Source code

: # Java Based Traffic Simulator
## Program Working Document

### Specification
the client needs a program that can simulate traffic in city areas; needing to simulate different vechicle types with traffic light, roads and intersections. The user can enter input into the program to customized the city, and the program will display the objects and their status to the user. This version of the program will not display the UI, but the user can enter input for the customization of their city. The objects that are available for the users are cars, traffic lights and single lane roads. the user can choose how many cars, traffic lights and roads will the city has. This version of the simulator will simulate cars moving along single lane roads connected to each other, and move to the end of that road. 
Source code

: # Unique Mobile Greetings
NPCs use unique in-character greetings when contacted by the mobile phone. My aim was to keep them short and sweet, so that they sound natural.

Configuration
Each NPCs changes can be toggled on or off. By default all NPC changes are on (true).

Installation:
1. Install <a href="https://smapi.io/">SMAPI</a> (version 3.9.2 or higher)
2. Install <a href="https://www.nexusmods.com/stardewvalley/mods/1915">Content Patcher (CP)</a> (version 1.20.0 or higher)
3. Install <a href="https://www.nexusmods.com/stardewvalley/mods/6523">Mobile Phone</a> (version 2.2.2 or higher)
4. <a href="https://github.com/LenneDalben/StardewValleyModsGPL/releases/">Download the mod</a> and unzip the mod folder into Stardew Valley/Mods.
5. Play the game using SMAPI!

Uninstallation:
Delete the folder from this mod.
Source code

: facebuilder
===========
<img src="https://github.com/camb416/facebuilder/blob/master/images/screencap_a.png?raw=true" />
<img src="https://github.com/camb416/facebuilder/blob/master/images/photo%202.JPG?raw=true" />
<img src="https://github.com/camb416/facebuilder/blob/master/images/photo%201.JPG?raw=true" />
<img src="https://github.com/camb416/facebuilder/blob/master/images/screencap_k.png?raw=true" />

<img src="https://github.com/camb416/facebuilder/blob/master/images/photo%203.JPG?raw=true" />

□ □ □ □ □

From the entries above, return exactly the line containing "NPCs use unique", the line containing "3. Install <a", and all lines between, and nothing else.

NPCs use unique in-character greetings when contacted by the mobile phone. My aim was to keep them short and sweet, so that they sound natural.

Configuration
Each NPCs changes can be toggled on or off. By default all NPC changes are on (true).

Installation:
1. Install <a href="https://smapi.io/">SMAPI</a> (version 3.9.2 or higher)
2. Install <a href="https://www.nexusmods.com/stardewvalley/mods/1915">Content Patcher (CP)</a> (version 1.20.0 or higher)
3. Install <a href="https://www.nexusmods.com/stardewvalley/mods/6523">Mobile Phone</a> (version 2.2.2 or higher)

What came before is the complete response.